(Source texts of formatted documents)
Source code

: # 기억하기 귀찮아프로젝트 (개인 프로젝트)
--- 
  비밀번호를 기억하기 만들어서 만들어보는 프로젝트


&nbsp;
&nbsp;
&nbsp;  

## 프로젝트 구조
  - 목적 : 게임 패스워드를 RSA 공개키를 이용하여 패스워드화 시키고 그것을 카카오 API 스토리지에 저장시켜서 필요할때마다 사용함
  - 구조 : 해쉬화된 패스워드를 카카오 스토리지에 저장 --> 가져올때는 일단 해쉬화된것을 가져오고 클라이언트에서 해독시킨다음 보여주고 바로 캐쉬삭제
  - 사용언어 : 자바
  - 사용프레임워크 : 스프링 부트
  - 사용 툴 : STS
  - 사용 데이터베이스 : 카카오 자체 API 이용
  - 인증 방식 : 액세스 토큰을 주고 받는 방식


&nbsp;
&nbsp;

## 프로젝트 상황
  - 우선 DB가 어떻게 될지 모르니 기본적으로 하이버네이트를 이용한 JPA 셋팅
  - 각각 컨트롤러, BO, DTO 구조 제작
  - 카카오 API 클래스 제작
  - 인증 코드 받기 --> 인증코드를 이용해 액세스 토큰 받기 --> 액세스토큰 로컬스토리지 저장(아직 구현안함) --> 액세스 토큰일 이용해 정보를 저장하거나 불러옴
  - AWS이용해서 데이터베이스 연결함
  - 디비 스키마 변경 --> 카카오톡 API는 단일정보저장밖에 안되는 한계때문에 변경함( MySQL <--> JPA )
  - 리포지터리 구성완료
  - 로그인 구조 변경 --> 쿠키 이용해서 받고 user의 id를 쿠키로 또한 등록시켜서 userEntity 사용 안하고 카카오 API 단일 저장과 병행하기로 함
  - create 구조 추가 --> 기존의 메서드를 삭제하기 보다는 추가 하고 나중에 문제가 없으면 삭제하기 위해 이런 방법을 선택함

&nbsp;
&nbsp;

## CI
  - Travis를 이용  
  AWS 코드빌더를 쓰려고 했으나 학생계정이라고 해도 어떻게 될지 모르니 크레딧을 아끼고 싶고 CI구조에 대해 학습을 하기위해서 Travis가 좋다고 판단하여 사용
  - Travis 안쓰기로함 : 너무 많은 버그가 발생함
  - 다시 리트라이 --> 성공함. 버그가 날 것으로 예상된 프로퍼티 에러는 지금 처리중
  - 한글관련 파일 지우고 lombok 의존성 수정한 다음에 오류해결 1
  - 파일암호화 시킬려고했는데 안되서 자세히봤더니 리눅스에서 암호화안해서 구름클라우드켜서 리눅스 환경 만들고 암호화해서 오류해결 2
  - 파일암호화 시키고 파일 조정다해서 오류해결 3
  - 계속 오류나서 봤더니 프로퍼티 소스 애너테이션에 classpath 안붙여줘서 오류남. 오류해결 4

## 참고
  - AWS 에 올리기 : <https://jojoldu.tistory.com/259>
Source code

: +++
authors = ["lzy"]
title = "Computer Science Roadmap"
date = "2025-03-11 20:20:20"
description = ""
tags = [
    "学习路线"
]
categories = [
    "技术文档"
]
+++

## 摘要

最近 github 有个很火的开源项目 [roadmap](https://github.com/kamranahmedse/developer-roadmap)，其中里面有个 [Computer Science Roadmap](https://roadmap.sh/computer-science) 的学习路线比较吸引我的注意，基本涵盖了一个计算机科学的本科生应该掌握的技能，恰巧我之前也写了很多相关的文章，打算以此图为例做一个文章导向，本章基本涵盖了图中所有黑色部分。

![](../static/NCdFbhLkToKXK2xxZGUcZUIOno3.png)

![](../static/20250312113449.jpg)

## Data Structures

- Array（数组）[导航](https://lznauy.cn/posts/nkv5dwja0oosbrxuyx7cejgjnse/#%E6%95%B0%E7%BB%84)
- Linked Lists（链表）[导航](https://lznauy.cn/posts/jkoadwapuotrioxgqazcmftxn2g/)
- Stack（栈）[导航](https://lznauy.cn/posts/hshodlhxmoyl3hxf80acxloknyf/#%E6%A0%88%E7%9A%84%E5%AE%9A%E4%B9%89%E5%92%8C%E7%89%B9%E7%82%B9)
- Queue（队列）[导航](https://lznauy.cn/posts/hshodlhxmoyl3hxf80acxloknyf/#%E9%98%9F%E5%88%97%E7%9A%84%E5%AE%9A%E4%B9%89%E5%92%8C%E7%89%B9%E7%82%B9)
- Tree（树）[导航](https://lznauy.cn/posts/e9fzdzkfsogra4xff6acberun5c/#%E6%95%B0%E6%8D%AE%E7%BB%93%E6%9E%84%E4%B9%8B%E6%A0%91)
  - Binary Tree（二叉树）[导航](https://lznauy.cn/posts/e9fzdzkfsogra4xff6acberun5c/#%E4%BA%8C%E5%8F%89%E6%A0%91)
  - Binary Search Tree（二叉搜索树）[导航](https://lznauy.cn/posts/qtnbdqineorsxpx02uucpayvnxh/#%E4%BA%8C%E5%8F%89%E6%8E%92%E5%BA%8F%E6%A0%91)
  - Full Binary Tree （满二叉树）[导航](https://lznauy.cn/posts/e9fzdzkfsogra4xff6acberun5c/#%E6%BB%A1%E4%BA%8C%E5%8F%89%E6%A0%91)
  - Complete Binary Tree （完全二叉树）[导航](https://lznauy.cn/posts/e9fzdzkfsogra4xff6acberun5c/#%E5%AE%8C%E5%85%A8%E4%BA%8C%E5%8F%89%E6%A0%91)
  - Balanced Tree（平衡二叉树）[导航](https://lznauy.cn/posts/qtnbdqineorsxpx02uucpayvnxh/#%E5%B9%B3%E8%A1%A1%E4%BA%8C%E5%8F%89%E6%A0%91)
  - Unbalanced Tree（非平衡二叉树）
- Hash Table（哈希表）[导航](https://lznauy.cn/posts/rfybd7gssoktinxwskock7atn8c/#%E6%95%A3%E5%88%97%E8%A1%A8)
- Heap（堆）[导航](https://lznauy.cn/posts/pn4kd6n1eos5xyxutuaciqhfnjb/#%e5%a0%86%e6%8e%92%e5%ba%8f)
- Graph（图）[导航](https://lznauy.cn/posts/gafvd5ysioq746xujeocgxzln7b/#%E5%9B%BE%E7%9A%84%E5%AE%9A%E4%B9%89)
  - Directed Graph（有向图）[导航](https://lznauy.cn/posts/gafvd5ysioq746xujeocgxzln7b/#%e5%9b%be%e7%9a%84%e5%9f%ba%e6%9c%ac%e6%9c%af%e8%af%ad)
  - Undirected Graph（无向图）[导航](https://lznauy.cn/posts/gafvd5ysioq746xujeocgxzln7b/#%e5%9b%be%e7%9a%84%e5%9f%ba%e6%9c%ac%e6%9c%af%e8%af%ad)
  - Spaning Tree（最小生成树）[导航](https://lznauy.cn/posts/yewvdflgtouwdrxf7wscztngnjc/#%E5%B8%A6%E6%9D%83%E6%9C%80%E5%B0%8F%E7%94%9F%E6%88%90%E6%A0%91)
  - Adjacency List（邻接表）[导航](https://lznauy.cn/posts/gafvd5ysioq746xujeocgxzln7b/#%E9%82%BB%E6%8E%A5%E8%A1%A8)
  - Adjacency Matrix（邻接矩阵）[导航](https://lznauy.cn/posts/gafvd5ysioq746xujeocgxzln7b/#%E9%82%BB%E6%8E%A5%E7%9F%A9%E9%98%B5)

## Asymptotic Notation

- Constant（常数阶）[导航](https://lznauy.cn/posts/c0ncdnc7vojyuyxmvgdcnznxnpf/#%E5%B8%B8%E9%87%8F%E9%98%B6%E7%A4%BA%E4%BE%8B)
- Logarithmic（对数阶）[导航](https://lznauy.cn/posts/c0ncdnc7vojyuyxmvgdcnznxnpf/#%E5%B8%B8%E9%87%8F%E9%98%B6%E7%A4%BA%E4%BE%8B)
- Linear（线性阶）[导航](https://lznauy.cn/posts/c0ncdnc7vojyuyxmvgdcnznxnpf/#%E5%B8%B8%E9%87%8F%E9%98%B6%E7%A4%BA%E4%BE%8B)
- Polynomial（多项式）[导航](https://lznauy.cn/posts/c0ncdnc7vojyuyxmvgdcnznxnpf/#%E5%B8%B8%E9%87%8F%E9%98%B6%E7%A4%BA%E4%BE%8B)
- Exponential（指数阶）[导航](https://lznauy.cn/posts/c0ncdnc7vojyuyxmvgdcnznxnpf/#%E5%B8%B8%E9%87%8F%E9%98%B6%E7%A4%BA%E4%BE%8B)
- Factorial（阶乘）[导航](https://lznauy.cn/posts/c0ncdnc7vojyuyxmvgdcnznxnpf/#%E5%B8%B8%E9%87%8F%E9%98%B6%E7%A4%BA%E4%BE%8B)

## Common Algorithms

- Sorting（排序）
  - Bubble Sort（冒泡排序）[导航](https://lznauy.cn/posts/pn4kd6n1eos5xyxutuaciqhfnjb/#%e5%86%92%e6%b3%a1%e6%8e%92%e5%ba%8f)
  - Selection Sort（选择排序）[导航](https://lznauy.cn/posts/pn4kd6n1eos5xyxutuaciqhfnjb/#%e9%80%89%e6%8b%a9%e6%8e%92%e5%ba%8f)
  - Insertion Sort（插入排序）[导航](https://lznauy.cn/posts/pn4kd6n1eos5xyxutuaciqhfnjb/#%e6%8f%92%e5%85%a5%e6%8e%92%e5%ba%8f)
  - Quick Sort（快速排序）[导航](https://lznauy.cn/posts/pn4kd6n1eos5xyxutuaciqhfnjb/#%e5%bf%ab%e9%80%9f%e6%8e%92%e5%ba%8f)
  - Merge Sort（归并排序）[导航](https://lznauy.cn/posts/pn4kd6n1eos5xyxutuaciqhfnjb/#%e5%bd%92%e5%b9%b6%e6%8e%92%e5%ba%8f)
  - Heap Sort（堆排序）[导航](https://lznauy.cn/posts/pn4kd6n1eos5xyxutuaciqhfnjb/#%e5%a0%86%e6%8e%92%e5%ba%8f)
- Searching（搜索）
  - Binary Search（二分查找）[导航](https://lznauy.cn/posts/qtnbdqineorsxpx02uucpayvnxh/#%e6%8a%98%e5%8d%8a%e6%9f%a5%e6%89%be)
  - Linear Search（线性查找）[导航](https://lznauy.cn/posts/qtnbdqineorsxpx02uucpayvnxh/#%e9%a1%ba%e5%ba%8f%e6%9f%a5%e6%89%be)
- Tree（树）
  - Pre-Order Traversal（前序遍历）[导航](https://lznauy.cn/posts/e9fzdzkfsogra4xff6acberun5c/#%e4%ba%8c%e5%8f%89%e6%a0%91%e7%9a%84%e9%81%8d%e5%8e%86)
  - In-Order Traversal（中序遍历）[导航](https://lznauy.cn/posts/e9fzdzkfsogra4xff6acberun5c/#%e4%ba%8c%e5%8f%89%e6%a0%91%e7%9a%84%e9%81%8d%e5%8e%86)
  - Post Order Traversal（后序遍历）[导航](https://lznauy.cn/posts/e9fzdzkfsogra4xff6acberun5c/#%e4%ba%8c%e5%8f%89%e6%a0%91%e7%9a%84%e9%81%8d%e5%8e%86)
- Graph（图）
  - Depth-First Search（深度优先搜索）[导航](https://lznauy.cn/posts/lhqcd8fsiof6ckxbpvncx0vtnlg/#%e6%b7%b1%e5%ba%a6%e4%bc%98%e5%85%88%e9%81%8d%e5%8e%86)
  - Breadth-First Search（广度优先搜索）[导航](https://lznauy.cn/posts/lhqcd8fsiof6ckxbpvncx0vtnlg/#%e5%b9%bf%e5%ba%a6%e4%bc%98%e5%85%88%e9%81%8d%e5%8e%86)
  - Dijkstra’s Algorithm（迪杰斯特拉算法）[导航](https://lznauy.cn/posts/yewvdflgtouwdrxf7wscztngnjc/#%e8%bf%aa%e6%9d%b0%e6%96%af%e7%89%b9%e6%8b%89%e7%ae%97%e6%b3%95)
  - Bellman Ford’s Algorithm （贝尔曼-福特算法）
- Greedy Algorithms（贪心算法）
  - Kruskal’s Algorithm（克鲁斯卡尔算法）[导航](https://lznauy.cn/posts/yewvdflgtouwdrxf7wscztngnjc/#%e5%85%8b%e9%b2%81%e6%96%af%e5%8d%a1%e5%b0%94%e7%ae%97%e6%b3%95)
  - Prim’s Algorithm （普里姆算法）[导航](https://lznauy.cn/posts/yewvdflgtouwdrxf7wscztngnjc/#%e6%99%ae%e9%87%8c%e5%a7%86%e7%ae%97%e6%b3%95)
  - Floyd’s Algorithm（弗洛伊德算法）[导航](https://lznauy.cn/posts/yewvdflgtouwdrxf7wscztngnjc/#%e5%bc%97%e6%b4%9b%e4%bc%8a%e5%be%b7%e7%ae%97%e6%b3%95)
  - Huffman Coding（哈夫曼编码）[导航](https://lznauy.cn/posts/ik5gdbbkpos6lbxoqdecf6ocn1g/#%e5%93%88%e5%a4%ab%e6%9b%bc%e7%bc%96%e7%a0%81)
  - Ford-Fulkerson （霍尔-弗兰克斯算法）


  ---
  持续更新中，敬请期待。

■ Problem requirements: Using the entries above, say how many lines contain the string "오류해결"; the number is the full reply.

■ Exercise response: 4